Con articolata memoria dell'1/9/03 il difensore del SS ha chiesto il rigetto del ricorso del P.M., perché infondato, sostenendo che l'obbligo dell'odorizzazione del gas incomberebbe solo sulle aziende produttrici e/o distributrici di gas a mezzo rete, non anche su quelle fornitrici di esso.
MOTIVI DELLA DECISIONE
Il ricorso merita accoglimento, perché fondato.
L'art. 2 L. 6/12/71, n. 1083, pone espressamente l'obbligo dell'odorizzazione del gas combustibile ad uso domestico o similare a carico delle imprese o aziende produttrici o distributrici di esso.

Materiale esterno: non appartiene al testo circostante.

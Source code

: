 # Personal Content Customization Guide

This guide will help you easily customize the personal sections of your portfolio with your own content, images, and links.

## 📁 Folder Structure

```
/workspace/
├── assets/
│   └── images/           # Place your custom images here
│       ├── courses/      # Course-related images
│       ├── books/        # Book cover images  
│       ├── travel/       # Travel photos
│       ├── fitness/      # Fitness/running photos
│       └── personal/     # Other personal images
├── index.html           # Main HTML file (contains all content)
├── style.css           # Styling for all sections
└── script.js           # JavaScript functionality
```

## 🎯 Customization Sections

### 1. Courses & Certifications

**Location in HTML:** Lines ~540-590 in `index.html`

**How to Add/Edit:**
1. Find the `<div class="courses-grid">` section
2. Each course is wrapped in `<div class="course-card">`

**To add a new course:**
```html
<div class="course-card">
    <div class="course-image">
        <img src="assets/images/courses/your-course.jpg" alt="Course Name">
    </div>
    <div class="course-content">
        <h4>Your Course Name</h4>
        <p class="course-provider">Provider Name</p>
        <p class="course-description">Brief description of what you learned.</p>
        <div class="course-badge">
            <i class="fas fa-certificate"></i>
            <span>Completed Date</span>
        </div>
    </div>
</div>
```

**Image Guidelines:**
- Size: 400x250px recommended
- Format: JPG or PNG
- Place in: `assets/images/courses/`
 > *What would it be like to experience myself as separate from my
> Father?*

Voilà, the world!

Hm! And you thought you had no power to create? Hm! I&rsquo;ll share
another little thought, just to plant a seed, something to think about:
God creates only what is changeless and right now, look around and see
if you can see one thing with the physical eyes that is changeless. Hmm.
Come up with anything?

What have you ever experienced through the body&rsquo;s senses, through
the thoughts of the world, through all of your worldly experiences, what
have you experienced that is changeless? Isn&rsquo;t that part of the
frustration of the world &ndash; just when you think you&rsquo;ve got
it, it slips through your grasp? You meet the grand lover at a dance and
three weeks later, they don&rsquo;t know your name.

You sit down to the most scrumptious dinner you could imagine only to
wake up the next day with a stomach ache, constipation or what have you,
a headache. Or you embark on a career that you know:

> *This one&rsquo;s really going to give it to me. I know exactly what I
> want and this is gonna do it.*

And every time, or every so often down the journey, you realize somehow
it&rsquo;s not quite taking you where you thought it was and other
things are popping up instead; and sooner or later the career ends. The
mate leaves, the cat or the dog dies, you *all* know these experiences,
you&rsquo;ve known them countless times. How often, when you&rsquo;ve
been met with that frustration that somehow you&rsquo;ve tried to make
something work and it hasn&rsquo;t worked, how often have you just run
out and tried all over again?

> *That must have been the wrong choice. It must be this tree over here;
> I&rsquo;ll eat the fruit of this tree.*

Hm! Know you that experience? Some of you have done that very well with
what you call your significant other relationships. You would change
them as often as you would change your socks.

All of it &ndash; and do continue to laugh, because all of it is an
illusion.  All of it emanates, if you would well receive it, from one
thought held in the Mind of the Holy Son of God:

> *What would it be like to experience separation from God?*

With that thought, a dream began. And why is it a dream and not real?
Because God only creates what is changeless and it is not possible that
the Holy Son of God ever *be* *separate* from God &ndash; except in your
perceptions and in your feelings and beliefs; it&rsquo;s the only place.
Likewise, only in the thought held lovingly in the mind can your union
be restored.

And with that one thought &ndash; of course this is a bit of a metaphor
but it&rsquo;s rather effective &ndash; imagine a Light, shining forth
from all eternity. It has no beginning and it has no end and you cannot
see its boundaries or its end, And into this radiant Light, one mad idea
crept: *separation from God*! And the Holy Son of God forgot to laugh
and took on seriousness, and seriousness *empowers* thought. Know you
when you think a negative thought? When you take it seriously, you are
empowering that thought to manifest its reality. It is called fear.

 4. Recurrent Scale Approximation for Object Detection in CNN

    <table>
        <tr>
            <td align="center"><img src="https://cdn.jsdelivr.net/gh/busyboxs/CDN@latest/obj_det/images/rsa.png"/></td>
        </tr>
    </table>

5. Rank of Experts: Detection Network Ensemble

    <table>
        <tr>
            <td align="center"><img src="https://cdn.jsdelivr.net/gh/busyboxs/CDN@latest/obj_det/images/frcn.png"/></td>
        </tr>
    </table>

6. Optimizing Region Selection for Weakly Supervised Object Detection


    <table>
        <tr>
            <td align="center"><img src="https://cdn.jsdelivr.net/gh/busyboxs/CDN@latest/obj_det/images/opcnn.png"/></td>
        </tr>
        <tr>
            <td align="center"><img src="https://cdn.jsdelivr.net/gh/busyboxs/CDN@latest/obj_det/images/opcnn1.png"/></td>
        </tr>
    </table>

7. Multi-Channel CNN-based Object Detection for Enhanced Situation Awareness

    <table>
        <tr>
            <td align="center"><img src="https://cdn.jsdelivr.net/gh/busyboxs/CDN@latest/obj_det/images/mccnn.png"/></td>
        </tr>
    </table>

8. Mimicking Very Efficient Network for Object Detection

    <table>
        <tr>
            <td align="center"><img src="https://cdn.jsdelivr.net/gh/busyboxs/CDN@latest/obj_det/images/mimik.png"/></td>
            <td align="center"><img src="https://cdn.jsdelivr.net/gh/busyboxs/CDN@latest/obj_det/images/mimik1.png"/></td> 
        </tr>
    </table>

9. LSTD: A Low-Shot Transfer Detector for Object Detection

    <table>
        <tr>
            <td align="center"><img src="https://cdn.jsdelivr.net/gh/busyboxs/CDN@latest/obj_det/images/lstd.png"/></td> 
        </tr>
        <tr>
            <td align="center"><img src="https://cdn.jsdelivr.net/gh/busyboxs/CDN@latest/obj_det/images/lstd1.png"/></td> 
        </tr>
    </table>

La distinzione, effettuata dal Giudice di merito e ripresa dal difensore dell'imputato, fra aziende distributrici ed aziende fornitrici di gas all'utente finale appare arbitraria e non consona allo spirito della legge che, dettando "norme per la sicurezza dell'impiego del gas combustibile", ha inteso garantirne l'uso -in ragioni di sicurezza- in ogni momento della distribuzione e fornitura anche ai clienti al minuto.
I decreti ministeriali, con i quali sono state approvate le diverse norme specifiche in tema di sicurezza, pubblicate dall'Ente nazionale per l'unificazione (UNI) e contenute nelle tabelle UNI-CIG di cui all'art. 3 L. 1083/'71, non possono derogare, ne' limitare la portata di norme di legge primaria, qual'è quella da ultimo citata. Dalle esposte considerazioni discende che l'imputato, quale rappresentante legale di due ditte distributrici di gas combustibile ad uso domestico, deve ritenersi compreso fra i destinatari dello obbligo di odorizzazione di esso prima della consegna agli utenti e che la decisione impugnata deve essere annullata, con rinvio allo stesso Tribunale per nuovo giudizio nei rispetto del principio di diritto sopra enunciato.
P.Q.M.
La Corte Suprema di Cassazione
annulla la sentenza emessa il 24/10/'02 dal Tribunale, in composizione monocratica, di Sondrio -sez. dist. di Morbegno- nei confronti di MA SS e rinvia allo stesso Tribunale per nuovo giudizio a carico dello stesso.
Così deciso in Roma, l'1 Ottobre 2003.
DEPOSITATA IN CANCELLERIA IL 6 NOVEMBRE 2003.